**EXERCISE BRIEF:** If a record holds a picture, omit that picture and copy everything else exactly.

**INPUT FOR THIS TASK:**
= = =

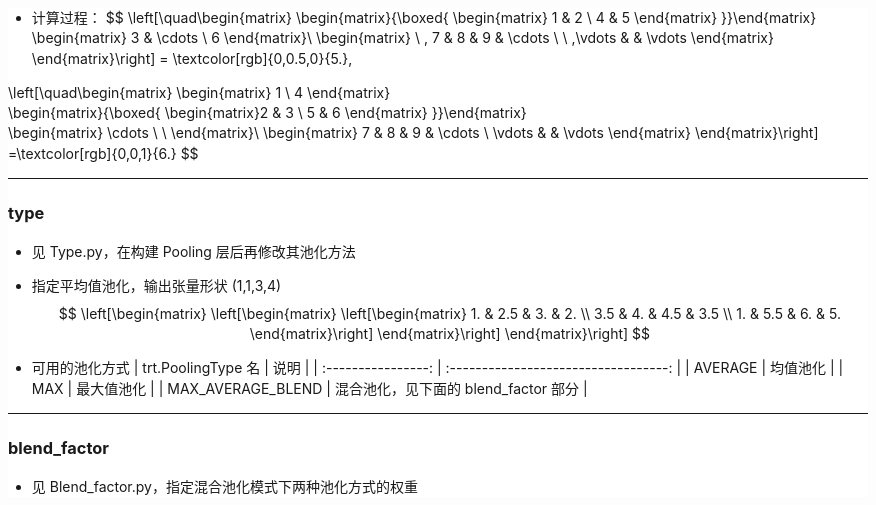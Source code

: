 + 计算过程：
$$
\left[\quad\begin{matrix}
    \begin{matrix}{\boxed{
        \begin{matrix} 1 & 2 \\ 4 & 5 \end{matrix}
    }}\end{matrix}\
    \begin{matrix} 3 & \cdots \\ 6 \end{matrix}\\
    \begin{matrix} \ \, 7 & 8 & 9 & \cdots \\ \ \,\vdots & & \vdots \end{matrix}
\end{matrix}\right]
= \textcolor[rgb]{0,0.5,0}{5.},

\left[\quad\begin{matrix}
    \begin{matrix} 1 \\ 4 \end{matrix}\
    \begin{matrix}{\boxed{
        \begin{matrix}2 & 3 \\ 5 & 6 \end{matrix}
    }}\end{matrix}\
    \begin{matrix} \cdots \\ \\ \end{matrix}\\
    \begin{matrix} 7 & 8 & 9 & \cdots \\ \vdots & & \vdots \end{matrix}
\end{matrix}\right]
=\textcolor[rgb]{0,0,1}{6.}
$$

---
### type
+ 见 Type.py，在构建 Pooling 层后再修改其池化方法

+ 指定平均值池化，输出张量形状 (1,1,3,4)
$$
\left[\begin{matrix}
    \left[\begin{matrix}
        \left[\begin{matrix}
            1.  & 2.5 & 3.  & 2.  \\
            3.5 & 4.  & 4.5 & 3.5 \\
            1.  & 5.5 & 6.  & 5.
        \end{matrix}\right]
    \end{matrix}\right]
\end{matrix}\right]
$$

+ 可用的池化方式
| trt.PoolingType 名 |                 说明                 |
| :----------------: | :----------------------------------: |
|      AVERAGE       |               均值池化               |
|        MAX         |              最大值池化              |
| MAX_AVERAGE_BLEND  | 混合池化，见下面的 blend_factor 部分 |

---
### blend_factor
+ 见 Blend_factor.py，指定混合池化模式下两种池化方式的权重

= = =

**OUTPUT:**
Source code

: + 计算过程：
$$
\left[\quad\begin{matrix}
    \begin{matrix}{\boxed{
        \begin{matrix} 1 & 2 \\ 4 & 5 \end{matrix}
    }}\end{matrix}\
    \begin{matrix} 3 & \cdots \\ 6 \end{matrix}\\
    \begin{matrix} \ \, 7 & 8 & 9 & \cdots \\ \ \,\vdots & & \vdots \end{matrix}
\end{matrix}\right]
= \textcolor[rgb]{0,0.5,0}{5.},

\left[\quad\begin{matrix}
    \begin{matrix} 1 \\ 4 \end{matrix}\
    \begin{matrix}{\boxed{
        \begin{matrix}2 & 3 \\ 5 & 6 \end{matrix}
    }}\end{matrix}\
    \begin{matrix} \cdots \\ \\ \end{matrix}\\
    \begin{matrix} 7 & 8 & 9 & \cdots \\ \vdots & & \vdots \end{matrix}
\end{matrix}\right]
=\textcolor[rgb]{0,0,1}{6.}
$$

---
### type
+ 见 Type.py，在构建 Pooling 层后再修改其池化方法

+ 指定平均值池化，输出张量形状 (1,1,3,4)
$$
\left[\begin{matrix}
    \left[\begin{matrix}
        \left[\begin{matrix}
            1.  & 2.5 & 3.  & 2.  \\
            3.5 & 4.  & 4.5 & 3.5 \\
            1.  & 5.5 & 6.  & 5.
        \end{matrix}\right]
    \end{matrix}\right]
\end{matrix}\right]
$$

+ 可用的池化方式
| trt.PoolingType 名 |                 说明                 |
| :----------------: | :----------------------------------: |
|      AVERAGE       |               均值池化               |
|        MAX         |              最大值池化              |
| MAX_AVERAGE_BLEND  | 混合池化，见下面的 blend_factor 部分 |

---
### blend_factor
+ 见 Blend_factor.py，指定混合池化模式下两种池化方式的权重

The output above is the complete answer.